======== EXERCISE MATERIALS ========

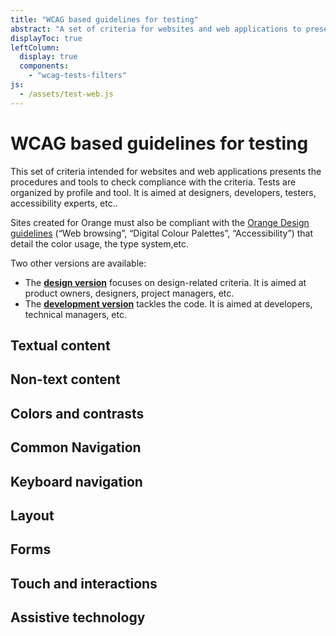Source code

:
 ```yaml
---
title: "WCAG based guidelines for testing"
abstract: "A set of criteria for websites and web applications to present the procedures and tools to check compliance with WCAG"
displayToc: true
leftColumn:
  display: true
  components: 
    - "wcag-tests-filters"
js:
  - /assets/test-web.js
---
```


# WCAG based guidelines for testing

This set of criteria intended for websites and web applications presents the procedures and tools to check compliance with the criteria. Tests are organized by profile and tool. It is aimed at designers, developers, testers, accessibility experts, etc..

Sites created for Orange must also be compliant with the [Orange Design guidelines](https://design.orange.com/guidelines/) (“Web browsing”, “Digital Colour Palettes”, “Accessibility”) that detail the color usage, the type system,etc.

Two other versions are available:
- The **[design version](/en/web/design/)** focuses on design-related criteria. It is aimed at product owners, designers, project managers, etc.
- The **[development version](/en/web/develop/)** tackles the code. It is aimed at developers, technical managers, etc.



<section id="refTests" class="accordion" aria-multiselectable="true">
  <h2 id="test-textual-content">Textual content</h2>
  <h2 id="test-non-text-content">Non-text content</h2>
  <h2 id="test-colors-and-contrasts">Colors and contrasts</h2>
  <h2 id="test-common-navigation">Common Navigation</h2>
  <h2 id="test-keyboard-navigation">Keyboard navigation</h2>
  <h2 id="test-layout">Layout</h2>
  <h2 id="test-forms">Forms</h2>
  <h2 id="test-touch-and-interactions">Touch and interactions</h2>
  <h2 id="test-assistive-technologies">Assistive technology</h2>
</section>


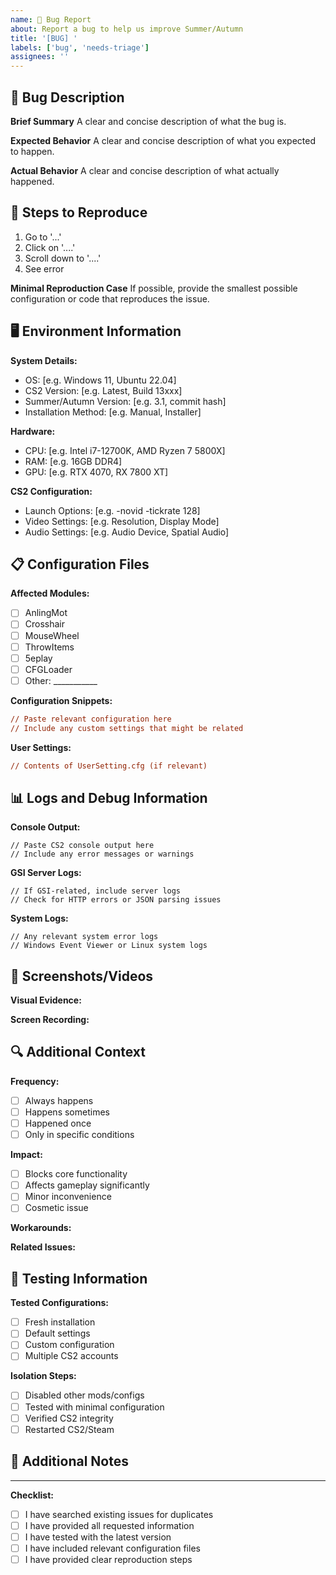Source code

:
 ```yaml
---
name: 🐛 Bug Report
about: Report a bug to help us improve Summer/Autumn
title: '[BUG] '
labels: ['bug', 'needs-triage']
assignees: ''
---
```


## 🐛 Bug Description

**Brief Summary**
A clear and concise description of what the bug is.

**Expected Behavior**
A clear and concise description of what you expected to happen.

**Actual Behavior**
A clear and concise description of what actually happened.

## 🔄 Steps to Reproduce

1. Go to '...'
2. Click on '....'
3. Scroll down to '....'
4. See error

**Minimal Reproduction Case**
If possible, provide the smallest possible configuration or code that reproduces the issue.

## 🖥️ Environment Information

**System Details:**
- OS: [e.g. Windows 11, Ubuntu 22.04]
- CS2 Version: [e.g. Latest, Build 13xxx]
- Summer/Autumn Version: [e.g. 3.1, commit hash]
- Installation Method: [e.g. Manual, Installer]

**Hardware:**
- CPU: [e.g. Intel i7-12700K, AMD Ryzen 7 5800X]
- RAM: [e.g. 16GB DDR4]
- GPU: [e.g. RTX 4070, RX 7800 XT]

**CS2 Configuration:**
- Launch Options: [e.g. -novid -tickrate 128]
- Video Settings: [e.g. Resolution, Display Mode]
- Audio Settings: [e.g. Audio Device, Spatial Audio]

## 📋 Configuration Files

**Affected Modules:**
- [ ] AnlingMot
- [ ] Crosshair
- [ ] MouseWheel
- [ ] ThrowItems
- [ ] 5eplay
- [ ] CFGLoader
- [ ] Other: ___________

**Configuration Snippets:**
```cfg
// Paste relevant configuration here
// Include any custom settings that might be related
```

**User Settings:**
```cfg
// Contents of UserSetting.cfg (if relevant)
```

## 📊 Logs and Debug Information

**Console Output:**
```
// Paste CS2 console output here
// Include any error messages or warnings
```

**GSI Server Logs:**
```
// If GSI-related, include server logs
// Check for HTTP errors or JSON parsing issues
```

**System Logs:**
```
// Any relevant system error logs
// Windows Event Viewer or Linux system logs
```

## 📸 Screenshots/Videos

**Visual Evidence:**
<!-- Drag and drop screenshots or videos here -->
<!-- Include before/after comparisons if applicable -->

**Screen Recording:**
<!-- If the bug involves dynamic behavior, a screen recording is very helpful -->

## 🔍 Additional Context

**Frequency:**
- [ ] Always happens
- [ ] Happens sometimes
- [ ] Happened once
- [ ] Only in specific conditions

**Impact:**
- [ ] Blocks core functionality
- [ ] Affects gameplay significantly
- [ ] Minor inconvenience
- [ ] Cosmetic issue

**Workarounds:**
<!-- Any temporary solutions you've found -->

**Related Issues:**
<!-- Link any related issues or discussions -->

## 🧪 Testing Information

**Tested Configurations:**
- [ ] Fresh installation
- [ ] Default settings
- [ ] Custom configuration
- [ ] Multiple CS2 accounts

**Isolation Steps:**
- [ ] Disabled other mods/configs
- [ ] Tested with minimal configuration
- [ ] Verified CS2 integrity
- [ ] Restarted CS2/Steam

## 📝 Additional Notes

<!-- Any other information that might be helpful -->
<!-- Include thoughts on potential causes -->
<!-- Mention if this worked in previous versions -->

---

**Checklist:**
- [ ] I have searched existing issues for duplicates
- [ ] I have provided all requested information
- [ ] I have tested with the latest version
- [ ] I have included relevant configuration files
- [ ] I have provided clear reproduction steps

========
======== EXERCISE MATERIALS ========

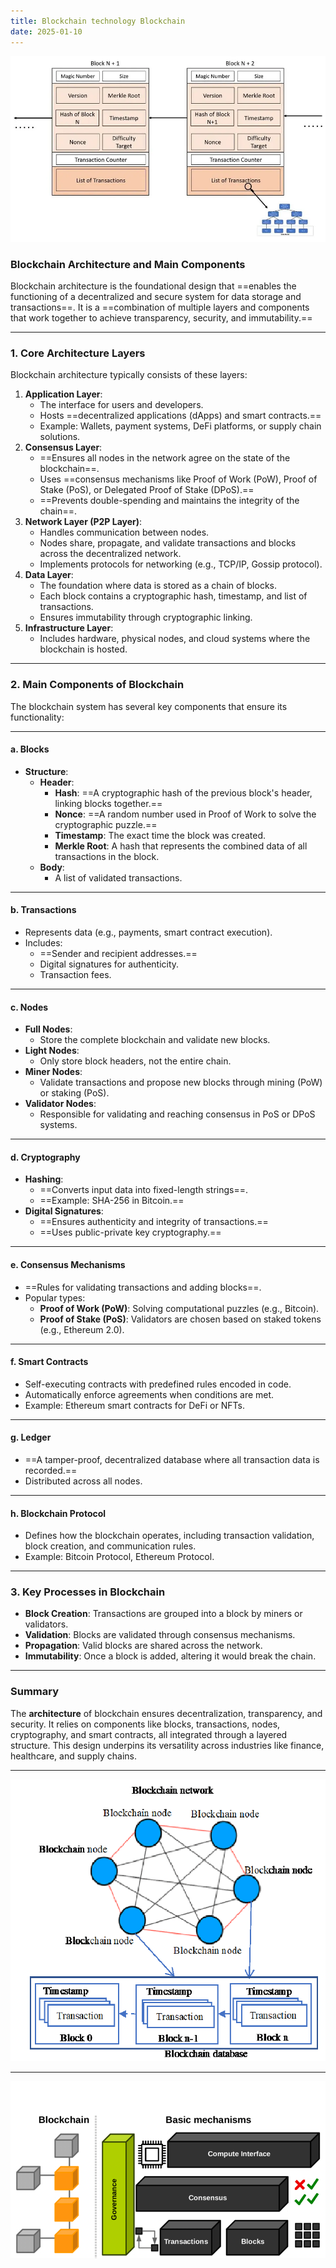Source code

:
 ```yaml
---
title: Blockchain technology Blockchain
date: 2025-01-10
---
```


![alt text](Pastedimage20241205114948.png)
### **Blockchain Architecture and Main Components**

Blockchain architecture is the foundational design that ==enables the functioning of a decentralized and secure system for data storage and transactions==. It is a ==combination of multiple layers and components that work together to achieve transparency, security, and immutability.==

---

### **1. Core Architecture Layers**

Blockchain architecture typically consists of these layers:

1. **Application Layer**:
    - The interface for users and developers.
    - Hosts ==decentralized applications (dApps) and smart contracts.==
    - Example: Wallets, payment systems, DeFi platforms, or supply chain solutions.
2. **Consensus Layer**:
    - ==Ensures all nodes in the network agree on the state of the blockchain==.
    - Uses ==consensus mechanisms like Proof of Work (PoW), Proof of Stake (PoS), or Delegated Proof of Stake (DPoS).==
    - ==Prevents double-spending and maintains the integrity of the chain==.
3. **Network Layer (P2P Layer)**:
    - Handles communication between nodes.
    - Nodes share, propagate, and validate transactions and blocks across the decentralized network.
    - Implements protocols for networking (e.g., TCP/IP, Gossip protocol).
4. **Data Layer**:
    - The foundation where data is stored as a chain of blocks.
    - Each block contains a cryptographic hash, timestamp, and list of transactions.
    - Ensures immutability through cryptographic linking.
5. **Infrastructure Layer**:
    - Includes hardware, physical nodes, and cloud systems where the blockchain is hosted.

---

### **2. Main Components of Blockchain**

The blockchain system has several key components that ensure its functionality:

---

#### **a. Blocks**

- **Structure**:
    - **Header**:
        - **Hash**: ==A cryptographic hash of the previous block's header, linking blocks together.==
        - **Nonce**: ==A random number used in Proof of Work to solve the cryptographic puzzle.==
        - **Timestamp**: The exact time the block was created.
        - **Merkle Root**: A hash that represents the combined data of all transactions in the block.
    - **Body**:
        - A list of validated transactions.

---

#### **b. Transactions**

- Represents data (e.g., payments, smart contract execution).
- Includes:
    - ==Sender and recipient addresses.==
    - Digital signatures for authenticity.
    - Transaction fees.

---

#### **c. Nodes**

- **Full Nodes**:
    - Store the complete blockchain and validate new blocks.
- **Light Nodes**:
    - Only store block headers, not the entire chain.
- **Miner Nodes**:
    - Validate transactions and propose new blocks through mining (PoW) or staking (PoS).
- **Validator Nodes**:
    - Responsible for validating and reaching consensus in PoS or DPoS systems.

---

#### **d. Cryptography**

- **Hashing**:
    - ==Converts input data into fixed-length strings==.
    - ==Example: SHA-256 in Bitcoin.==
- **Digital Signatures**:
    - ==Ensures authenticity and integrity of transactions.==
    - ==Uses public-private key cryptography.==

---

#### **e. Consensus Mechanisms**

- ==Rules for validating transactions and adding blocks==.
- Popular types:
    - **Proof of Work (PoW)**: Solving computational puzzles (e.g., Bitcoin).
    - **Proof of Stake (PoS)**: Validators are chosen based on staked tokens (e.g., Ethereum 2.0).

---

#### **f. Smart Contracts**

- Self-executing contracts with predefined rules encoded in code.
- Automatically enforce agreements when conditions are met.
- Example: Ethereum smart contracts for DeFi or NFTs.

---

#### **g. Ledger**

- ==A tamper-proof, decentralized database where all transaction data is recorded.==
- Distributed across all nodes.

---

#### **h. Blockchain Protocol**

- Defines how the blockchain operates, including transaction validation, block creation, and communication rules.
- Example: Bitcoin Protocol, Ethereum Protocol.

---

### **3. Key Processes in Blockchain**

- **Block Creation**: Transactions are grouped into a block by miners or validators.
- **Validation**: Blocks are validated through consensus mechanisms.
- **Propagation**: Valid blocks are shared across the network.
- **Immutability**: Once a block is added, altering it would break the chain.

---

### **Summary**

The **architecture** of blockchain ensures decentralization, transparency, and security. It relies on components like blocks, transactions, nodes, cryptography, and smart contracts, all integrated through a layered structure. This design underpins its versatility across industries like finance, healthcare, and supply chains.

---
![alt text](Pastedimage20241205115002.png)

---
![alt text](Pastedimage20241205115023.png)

========

PROBLEM TO WORK ON – Whenever the word "Ethereum" occurs in a line of the listing above, return that line.

EXERCISE SOLUTION –
    - **Proof of Stake (PoS)**: Validators are chosen based on staked tokens (e.g., Ethereum 2.0).
- Example: Ethereum smart contracts for DeFi or NFTs.
- Example: Bitcoin Protocol, Ethereum Protocol.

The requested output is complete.